- **THE TASK**
Since only the total matters, count the lines of these entries containing the word "samtools" and write that total alone.

- **Plain-text document sources**
_ _ _ _
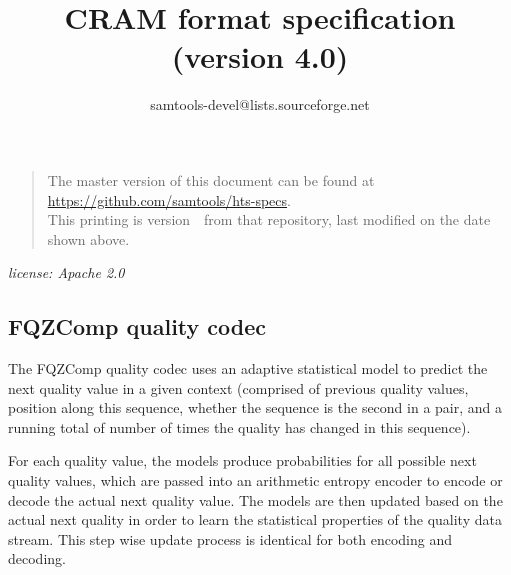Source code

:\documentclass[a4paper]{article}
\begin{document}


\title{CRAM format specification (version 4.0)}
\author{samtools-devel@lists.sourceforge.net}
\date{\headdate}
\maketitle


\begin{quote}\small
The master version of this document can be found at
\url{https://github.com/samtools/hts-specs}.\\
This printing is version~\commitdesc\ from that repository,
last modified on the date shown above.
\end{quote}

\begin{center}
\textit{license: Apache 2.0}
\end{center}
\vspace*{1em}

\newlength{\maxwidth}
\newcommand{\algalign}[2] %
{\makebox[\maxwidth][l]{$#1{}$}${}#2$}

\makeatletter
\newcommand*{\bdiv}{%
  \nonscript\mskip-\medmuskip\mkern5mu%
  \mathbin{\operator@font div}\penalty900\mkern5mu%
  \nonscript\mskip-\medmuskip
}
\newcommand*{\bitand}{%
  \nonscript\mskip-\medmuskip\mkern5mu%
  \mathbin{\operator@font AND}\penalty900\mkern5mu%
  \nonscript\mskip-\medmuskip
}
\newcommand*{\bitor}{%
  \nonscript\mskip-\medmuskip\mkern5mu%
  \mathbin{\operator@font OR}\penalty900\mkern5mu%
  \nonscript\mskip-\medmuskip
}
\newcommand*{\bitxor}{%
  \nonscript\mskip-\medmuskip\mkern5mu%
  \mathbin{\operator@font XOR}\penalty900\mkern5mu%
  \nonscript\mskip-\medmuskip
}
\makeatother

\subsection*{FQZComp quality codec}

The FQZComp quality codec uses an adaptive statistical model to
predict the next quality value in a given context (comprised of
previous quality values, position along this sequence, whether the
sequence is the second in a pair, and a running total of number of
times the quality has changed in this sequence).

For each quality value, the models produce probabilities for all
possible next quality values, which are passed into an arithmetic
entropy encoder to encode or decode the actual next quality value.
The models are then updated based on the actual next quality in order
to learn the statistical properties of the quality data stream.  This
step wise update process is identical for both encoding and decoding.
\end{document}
_ _ _ _
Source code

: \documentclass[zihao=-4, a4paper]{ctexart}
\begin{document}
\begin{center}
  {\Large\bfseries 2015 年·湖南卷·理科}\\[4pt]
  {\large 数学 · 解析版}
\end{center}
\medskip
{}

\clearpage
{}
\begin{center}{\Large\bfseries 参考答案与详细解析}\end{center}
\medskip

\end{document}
_ _ _ _
- **SOLUTION TO THIS PROBLEM**
2